Bakan Göktaş, Başkent Haber canlı yayınına katılarak, gündemdeki konularla ilgili açıklamalarda bulundu ve soruları cevapladı.
Bugün, 5. Ulusal Eylem Planı’nı kamuoyuyla paylaştıklarını hatırlatan Göktaş, kadına yönelik şiddete karşı sıfır tolerans ilkesine bağlı olduklarını dile getirerek, bu meselenin her zaman siyaset üstü bir konu olarak ele alındığını vurguladı.
Bakan Göktaş, 2026-2030 dönemini kapsayan Kadına Yönelik Şiddetle Mücadele 5. Ulusal Eylem Planı çerçevesinde yeni şiddet türlerini de dahil ettiklerini belirterek, “Toplumda şiddet genelde fiziksel olarak algılanıyor. Ancak, psikolojik, ekonomik, dijital şiddet ve ısrarlı takip gibi yeni şiddet türlerini de göz önünde bulunduruyoruz. Eylem planımızda bu unsurlara yer verdik. Ayrıca, ilk kez faillere yönelik bir iyileşme modelini uygulamaya koyduk. Bu model, şiddetin kök nedenlerini ortadan kaldırmayı ve şiddet döngüsünü kırmayı hedefliyor.” dedi.
Mağdurlara yönelik desteklerinin uzun yıllardır sürdüğünü ifade eden Göktaş, “6284 Sayılı Kanun gibi dünyada eşi benzeri olmayan hukuki bir altyapıya sahibiz. Bakanlığımıza bağlı 112 kadın konuk evimizde, şiddet mağduru kadınlara önemli rehberlik sunuyoruz. Bir kadın, şiddete maruz kaldığını ifade ettiği anda, bu bir iddia bile olsa yanlarında oluyoruz. Şiddet mağduru kadınlarımız, çocuklarıyla birlikte güvenli bir ortamda kalabiliyor.” şeklinde konuştu.

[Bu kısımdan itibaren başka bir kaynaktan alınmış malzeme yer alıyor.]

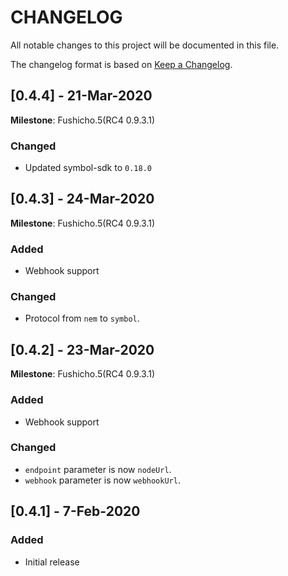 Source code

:  # CHANGELOG
 
 All notable changes to this project will be documented in this file.
 
 The changelog format is based on [Keep a Changelog](https://keepachangelog.com/en/1.0.0/).

 ## [0.4.4] - 21-Mar-2020

 **Milestone**: Fushicho.5(RC4 0.9.3.1)
 
  ### Changed
   
   - Updated symbol-sdk to ``0.18.0``

 ## [0.4.3] - 24-Mar-2020
 
 **Milestone**: Fushicho.5(RC4 0.9.3.1)
 
 ### Added
 
 - Webhook support
 
 ### Changed
  
  - Protocol from ``nem`` to ``symbol``.

 ## [0.4.2] - 23-Mar-2020
 
 **Milestone**: Fushicho.5(RC4 0.9.3.1)
 
 ### Added
 
 - Webhook support
 
 ### Changed
  
  - ``endpoint`` parameter is now ``nodeUrl``.
  - ``webhook`` parameter is now ``webhookUrl``.

 ## [0.4.1] - 7-Feb-2020
  
 ### Added
 
 - Initial release
 
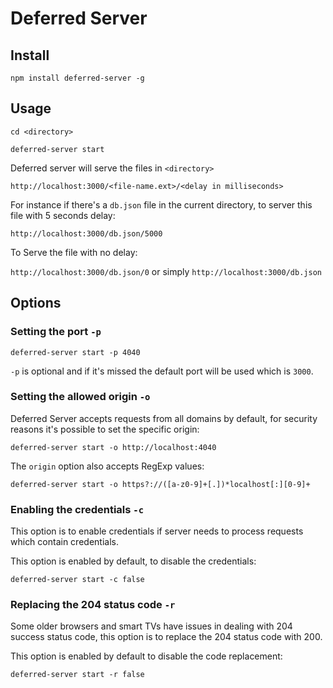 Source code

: # Deferred Server
## Install
`npm install deferred-server -g`

## Usage
`cd <directory>`

`deferred-server start`

Deferred server will serve the files in `<directory>`

`http://localhost:3000/<file-name.ext>/<delay in milliseconds>`

For instance if there's a `db.json` file in the current directory, to server this file with 5 seconds delay:

`http://localhost:3000/db.json/5000`

To Serve the file with no delay:

`http://localhost:3000/db.json/0` or simply `http://localhost:3000/db.json`


## Options
### Setting the port `-p`
`deferred-server start -p 4040`

`-p` is optional and if it's missed the default port will be used which is `3000`.

### Setting the allowed origin `-o`
Deferred Server accepts requests from all domains by default, for security reasons it's possible to set the 
specific origin:

`deferred-server start -o http://localhost:4040`

The `origin` option also accepts RegExp values:

`deferred-server start -o https?://([a-z0-9]+[.])*localhost[:][0-9]+`

### Enabling the credentials `-c`
This option is to enable credentials if server needs to process requests which contain credentials.

This option is enabled by default, to disable the credentials:

`deferred-server start -c false`

### Replacing the 204 status code `-r`
Some older browsers and smart TVs have issues in dealing with 204 success status code, 
this option is to replace the 204 status code with 200.

This option is enabled by default to disable the code replacement: 

`deferred-server start -r false` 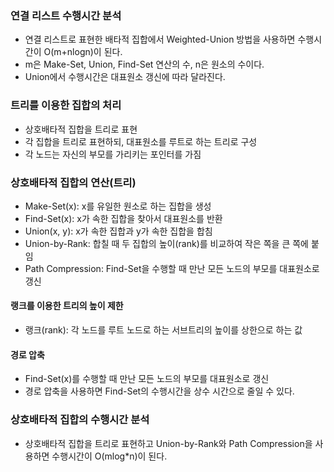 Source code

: ### 연결 리스트 수행시간 분석
* 연결 리스트로 표현한 배타적 집합에서 Weighted-Union 방법을 사용하면 수행시간이 O(m+nlogn)이 된다.
* m은 Make-Set, Union, Find-Set 연산의 수, n은 원소의 수이다.
* Union에서 수행시간은 대표원소 갱신에 따라 달라진다.

### 트리를 이용한 집합의 처리
* 상호배타적 집합을 트리로 표현
* 각 집합을 트리로 표현하되, 대표원소를 루트로 하는 트리로 구성
* 각 노드는 자신의 부모를 가리키는 포인터를 가짐

### 상호배타적 집합의 연산(트리)
* Make-Set(x): x를 유일한 원소로 하는 집합을 생성
* Find-Set(x): x가 속한 집합을 찾아서 대표원소를 반환
* Union(x, y): x가 속한 집합과 y가 속한 집합을 합침
* Union-by-Rank: 합칠 때 두 집합의 높이(rank)를 비교하여 작은 쪽을 큰 쪽에 붙임
* Path Compression: Find-Set을 수행할 때 만난 모든 노드의 부모를 대표원소로 갱신

#### 랭크를 이용한 트리의 높이 제한
* 랭크(rank): 각 노드를 루트 노드로 하는 서브트리의 높이를 상한으로 하는 값

#### 경로 압축
* Find-Set(x)를 수행할 때 만난 모든 노드의 부모를 대표원소로 갱신
* 경로 압축을 사용하면 Find-Set의 수행시간을 상수 시간으로 줄일 수 있다.

### 상호배타적 집합의 수행시간 분석
* 상호배타적 집합을 트리로 표현하고 Union-by-Rank와 Path Compression을 사용하면 수행시간이 O(mlog*n)이 된다.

“6,8 MİLYON KİŞİYE EĞİTİM VERDİK”
Göktaş ayrıca, Kadına Yönelik Şiddete Karşı Uluslararası Mücadele Günü vesilesiyle bu yıl hazırladıkları kamu spotunun temasının belirlenmesine yönelik gelen bir soru üzerine, “Şiddetin ilk belirtilerini zamanında fark etmek oldukça önemlidir. Şiddet aniden gelişmiyor; bunun öncesinde bazı işaretler var. Erken tespit edilen şiddet, önlenebilir. Şiddetsiz bir toplum oluşturmak çok kıymetli. Bu kapsamda Türkiye genelinde 6,8 milyon kişiye eğitim verdik. Böylece, şiddet işaretlerini erken fark ederek şiddetin önlenmesini amaçlıyoruz.” yanıtını verdi.

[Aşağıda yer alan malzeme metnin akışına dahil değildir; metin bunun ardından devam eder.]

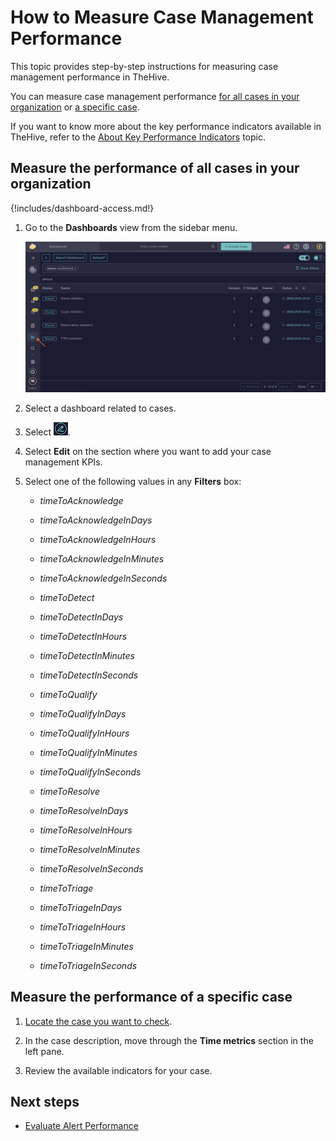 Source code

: # How to Measure Case Management Performance

This topic provides step-by-step instructions for measuring case management performance in TheHive.

You can measure case management performance [for all cases in your organization](#measure-the-performance-of-all-cases-in-your-organization) or [a specific case](#measure-the-performance-of-a-specific-case).

If you want to know more about the key performance indicators available in TheHive, refer to the [About Key Performance Indicators](about-key-performance-indicators.md) topic.

## Measure the performance of all cases in your organization

{!includes/dashboard-access.md!}

1. Go to the **Dashboards** view from the sidebar menu.

    ![Measure case management performance](../../images/user-guides/measure-case-management-performance.png)

2. Select a dashboard related to cases.

3. Select ![Edit dashboards](../../images/user-guides/edit-dashboards.png).

4. Select **Edit** on the section where you want to add your case management KPIs.

5. Select one of the following values in any **Filters** box:

    * *timeToAcknowledge*
    * *timeToAcknowledgeInDays*
    * *timeToAcknowledgeInHours*
    * *timeToAcknowledgeInMinutes*
    * *timeToAcknowledgeInSeconds*

    * *timeToDetect*
    * *timeToDetectInDays*
    * *timeToDetectInHours*
    * *timeToDetectInMinutes*
    * *timeToDetectInSeconds*

    * *timeToQualify*
    * *timeToQualifyInDays*
    * *timeToQualifyInHours*
    * *timeToQualifyInMinutes*
    * *timeToQualifyInSeconds*

    * *timeToResolve*
    * *timeToResolveInDays*
    * *timeToResolveInHours*
    * *timeToResolveInMinutes*
    * *timeToResolveInSeconds*

    * *timeToTriage*
    * *timeToTriageInDays*
    * *timeToTriageInHours*
    * *timeToTriageInMinutes*
    * *timeToTriageInSeconds*

## Measure the performance of a specific case

1. [Locate the case you want to check](../analyst-corner/cases/search-for-cases/find-a-case.md).

2. In the case description, move through the **Time metrics** section in the left pane.

3. Review the available indicators for your case.

## Next steps

* [Evaluate Alert Performance](measure-alert-management-performance.md)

Şiddetin ahlaki bir sorumluluk olduğuna vurgu yapan Bakan Göktaş, gelecekte izlenecek yollar hakkında bilgi vererek, “Aile içindeki pek çok durumu mahremiyet olarak tanımlıyoruz. Ancak, mahremiyet olan bir durum, şiddet olduğunda sona erer. Yani şiddet, sadece kadını etkilemez; ailenin, mahallenin ve ülkenin de yapısını etkiler. Toplumsal farkındalık oluşturarak, adaleti sağlamak ve tüm kadınları güvence altına almak elimizde.” dedi.
Göktaş, kadına yönelik şiddetle mücadelede sosyal risk haritası oluşturduklarını kaydederek, “Her hane için olası durumlarla ilgili bir puan sistemi geliştirdik. Böylece, şiddetin en yüksek olduğu haneleri daha erken tespit edebiliyoruz. Şiddete asla müsamahamız yok. Bir vaka bile bizim için fazladır. Bu konuda mücadelemize kararlılıkla devam edeceğiz.” ifadelerini kullandı.
Geçtiğimiz yıl gerçekleştirilen “Türkiye’de Kadına Yönelik Şiddet Araştırması 2024” hakkında da bilgi veren Göktaş, “Bu araştırma, 10 yıl aradan sonra yapılan ilk araştırma olması açısından son derece önemli. 18 bin 275 kadınla görüşüldü ve ilk bulgular kamuoyuyla paylaşıldı. İlk kez ısrarlı takip ve dijital şiddet konuları da hesaplandı. Bu araştırma, 5. Ulusal Eylem Planı’mızı oluştururken önemli ipuçları sundu.” değerlendirmesini yaptı.
Son olarak, dizilerin içeriklerinde ve haber dilinde kadına yönelik şiddeti normalleştiren bir dil kullanımını onaylamadıklarını belirten Göktaş, bu konuyla da etkin bir şekilde mücadele edilmesi gerektiğini ifade etti.